News Item: “JetBlue and Canada’s WestJet are cutting legroom for some nonpremium seats. At the same time, they’re increasing legroom for seats in higher-priced sections.”
These jet cabins will be an excellent place for travelers to study Mitt Romney’s tax proposals.
News Item: ”… organized anarchist groups have shown up at past conventions… . “
Add anarchists to the list of things that aren’t what they used to be.
And Michael L. Smith, a San Diego, Calif., reader, wants to know when a bank teller became a “relationship officer,” and when can we have bank tellers back?
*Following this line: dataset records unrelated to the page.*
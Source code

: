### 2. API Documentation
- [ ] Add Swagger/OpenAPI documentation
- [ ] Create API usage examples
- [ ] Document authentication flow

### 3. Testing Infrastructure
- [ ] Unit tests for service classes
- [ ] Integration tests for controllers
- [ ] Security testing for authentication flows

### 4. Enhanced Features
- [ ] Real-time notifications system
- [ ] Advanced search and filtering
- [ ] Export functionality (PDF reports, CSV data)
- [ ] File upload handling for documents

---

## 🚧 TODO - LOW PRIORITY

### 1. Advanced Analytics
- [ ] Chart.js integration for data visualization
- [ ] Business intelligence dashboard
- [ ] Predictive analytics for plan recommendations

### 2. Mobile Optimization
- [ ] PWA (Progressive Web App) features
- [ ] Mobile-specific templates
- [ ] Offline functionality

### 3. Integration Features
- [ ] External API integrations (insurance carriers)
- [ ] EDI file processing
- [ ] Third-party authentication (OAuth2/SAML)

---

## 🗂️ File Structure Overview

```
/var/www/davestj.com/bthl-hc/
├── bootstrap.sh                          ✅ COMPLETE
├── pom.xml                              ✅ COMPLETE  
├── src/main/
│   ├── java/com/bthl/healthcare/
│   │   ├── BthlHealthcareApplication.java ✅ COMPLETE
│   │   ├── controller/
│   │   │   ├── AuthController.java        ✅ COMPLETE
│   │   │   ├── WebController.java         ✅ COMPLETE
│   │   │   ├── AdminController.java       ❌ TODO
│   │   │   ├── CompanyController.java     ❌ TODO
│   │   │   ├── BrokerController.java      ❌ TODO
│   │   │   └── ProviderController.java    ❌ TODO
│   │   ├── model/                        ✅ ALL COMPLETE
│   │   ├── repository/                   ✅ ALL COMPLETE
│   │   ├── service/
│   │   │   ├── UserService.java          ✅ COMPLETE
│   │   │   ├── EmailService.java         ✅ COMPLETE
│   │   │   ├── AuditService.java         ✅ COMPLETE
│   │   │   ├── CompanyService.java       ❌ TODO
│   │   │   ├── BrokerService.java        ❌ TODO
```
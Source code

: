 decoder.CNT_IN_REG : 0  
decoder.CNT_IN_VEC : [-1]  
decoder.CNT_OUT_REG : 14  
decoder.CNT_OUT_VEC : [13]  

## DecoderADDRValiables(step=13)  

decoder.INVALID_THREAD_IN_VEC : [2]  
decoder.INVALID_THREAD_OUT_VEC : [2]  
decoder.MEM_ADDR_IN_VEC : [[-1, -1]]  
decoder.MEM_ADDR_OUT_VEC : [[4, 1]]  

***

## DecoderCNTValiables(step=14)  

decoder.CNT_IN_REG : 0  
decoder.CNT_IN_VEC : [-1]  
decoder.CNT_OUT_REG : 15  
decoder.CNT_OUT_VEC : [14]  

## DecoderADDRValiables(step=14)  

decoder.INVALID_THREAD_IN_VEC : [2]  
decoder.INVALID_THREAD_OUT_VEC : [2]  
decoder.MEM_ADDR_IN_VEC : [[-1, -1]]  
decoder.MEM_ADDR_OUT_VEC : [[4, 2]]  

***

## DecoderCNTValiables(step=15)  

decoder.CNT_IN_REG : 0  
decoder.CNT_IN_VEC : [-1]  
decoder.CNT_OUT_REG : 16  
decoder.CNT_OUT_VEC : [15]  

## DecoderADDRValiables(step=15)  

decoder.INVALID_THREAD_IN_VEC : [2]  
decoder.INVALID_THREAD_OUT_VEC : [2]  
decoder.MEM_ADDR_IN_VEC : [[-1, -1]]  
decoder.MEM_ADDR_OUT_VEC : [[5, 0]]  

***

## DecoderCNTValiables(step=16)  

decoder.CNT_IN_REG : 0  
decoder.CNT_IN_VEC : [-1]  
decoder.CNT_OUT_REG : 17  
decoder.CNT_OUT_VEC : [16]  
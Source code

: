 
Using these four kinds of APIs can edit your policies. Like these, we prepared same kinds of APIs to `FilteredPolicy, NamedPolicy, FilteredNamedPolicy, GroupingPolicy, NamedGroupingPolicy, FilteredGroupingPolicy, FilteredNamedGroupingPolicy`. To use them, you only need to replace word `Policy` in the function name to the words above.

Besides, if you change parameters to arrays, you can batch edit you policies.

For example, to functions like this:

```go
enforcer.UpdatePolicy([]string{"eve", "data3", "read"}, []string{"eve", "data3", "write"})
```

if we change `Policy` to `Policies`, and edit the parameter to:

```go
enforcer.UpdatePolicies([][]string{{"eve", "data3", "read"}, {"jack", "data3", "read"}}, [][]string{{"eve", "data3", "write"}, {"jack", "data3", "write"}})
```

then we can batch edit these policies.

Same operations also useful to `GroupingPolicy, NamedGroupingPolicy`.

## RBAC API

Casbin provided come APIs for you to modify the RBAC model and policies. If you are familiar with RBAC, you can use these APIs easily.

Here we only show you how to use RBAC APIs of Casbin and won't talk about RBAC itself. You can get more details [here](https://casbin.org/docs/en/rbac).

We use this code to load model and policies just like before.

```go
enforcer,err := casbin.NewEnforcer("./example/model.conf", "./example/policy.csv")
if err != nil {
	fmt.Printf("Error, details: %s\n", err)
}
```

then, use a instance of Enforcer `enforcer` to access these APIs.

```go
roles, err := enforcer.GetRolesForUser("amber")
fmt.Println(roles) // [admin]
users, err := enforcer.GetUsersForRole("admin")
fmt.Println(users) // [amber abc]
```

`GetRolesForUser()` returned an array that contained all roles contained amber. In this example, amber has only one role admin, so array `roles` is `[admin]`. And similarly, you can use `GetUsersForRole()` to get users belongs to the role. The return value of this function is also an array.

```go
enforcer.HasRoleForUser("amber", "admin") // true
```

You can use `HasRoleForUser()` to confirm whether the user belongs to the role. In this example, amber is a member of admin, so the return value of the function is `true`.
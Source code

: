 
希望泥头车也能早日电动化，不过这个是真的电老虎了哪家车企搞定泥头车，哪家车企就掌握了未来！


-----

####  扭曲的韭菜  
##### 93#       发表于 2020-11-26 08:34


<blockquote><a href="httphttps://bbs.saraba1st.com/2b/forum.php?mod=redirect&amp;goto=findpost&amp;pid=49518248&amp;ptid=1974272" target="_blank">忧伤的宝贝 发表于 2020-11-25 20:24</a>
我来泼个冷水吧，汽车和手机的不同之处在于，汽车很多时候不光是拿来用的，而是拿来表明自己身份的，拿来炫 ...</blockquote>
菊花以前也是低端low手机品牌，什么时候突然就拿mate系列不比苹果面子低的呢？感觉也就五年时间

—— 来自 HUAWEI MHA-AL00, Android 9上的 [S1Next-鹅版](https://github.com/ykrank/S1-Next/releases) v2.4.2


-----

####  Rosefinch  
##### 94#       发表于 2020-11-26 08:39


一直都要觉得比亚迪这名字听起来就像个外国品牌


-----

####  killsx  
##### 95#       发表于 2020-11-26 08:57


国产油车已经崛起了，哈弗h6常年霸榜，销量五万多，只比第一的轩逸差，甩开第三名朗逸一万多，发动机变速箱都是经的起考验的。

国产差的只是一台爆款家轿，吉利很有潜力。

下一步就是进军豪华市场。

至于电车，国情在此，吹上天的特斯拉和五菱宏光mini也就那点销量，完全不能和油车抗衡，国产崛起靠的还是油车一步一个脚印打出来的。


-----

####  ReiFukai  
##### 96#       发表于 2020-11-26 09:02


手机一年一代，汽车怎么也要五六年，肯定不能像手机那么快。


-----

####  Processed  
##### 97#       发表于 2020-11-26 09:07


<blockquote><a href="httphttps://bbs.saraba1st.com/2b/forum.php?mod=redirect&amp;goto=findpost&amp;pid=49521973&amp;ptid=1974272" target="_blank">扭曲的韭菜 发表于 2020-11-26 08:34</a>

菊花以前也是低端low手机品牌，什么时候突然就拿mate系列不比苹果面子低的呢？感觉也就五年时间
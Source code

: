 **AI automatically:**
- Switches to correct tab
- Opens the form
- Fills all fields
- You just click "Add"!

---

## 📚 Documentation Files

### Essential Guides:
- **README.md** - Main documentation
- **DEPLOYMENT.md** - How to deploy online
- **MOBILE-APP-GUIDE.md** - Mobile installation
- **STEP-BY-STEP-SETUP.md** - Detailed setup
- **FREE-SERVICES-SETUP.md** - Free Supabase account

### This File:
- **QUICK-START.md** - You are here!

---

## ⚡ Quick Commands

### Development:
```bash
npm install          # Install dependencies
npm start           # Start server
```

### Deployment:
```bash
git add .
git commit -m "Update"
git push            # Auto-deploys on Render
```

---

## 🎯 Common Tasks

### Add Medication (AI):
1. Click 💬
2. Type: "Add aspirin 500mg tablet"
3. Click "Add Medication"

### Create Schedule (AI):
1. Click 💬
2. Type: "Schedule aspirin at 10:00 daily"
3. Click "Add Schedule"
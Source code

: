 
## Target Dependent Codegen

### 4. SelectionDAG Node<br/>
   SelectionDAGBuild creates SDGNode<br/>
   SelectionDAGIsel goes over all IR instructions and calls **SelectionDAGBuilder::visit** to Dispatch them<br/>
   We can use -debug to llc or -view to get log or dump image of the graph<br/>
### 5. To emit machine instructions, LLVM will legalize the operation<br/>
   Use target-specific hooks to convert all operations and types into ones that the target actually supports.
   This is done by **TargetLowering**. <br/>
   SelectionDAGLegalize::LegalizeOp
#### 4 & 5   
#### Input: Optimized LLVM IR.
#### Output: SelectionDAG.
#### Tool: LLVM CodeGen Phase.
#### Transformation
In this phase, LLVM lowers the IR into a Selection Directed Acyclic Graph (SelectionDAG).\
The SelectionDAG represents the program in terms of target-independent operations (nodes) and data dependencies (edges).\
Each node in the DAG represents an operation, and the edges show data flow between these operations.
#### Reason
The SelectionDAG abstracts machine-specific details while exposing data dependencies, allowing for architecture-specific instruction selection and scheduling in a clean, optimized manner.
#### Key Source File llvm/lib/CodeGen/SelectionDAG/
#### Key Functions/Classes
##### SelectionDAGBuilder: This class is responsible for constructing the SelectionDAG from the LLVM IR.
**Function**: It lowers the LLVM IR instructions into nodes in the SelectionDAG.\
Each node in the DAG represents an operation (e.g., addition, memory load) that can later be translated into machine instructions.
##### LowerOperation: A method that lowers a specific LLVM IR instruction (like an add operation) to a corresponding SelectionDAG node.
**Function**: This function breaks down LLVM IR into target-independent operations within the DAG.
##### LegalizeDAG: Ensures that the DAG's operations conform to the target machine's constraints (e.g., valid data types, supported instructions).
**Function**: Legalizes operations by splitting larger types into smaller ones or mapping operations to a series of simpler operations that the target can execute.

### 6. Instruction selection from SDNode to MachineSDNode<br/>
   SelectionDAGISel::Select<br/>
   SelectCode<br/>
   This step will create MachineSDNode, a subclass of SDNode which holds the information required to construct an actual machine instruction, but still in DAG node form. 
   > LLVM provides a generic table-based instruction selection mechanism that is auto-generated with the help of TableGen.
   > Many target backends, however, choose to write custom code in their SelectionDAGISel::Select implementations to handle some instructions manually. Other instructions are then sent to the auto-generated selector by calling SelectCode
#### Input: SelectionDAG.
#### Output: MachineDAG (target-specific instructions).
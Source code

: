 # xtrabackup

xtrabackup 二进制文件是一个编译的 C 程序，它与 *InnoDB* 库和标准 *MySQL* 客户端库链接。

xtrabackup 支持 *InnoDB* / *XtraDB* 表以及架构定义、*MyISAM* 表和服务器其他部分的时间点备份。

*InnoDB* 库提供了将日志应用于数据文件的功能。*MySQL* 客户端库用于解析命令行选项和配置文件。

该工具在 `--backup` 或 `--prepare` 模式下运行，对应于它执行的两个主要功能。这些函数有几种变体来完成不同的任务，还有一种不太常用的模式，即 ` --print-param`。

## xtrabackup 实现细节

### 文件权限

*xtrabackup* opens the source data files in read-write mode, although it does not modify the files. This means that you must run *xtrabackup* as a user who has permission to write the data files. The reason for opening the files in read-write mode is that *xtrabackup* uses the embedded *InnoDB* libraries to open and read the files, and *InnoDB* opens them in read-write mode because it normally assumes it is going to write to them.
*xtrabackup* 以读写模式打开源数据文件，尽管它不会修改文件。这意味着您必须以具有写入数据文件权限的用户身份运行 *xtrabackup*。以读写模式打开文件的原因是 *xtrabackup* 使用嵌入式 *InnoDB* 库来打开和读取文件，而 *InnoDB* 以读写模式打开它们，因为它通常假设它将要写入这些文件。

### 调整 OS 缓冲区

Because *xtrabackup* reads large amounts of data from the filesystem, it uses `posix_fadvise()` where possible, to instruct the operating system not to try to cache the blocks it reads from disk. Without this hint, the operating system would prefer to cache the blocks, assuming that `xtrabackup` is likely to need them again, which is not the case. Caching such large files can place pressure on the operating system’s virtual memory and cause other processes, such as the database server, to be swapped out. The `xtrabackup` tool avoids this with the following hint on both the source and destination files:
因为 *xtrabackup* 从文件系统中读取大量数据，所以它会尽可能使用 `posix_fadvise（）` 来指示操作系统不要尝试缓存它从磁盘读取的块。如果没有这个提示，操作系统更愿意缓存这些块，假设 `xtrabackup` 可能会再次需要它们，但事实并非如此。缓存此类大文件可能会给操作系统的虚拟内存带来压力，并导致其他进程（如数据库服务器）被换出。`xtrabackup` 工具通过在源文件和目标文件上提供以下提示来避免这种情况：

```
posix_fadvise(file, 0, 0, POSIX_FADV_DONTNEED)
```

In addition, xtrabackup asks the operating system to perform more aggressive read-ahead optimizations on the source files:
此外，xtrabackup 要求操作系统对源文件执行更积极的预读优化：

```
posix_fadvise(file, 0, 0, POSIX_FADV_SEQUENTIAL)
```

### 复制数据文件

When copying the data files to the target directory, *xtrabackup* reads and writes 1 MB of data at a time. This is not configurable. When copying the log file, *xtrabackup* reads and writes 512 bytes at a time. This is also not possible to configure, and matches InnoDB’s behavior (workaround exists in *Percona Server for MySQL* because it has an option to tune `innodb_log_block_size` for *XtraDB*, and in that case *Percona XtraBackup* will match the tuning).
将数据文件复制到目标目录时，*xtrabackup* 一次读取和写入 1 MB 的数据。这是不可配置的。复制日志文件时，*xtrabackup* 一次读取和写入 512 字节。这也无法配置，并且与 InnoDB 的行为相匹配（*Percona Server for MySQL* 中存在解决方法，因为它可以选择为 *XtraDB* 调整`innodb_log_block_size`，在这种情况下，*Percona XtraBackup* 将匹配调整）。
News Headline: “Poll: 57 percent of Republicans don’t like Muslims.”
These polls are useful.
Now Americans who are reasonable and tolerant can know, with some assurance, that they don’t like 57 percent of Republicans.
News Item: TV networks will again limit coverage of Republican and Democratic conventions to one hour of prime time each night.
But the networks will still offer “Last Man Standing” and “Criminal Minds.”
So give them credit for a few more hours.
QT What Passes for Miracles These Days Update:
An image of Jesus has been discovered in the wall stains beneath a pay phone in a hot dog stand in Lawrence, N.H.
Modern Education + the Criminal Mind =
A man in Port Charlotte, Fla., attempted to use a bicycle as his getaway vehicle after stealing a 32-inch TV from a Wal-Mart, police said.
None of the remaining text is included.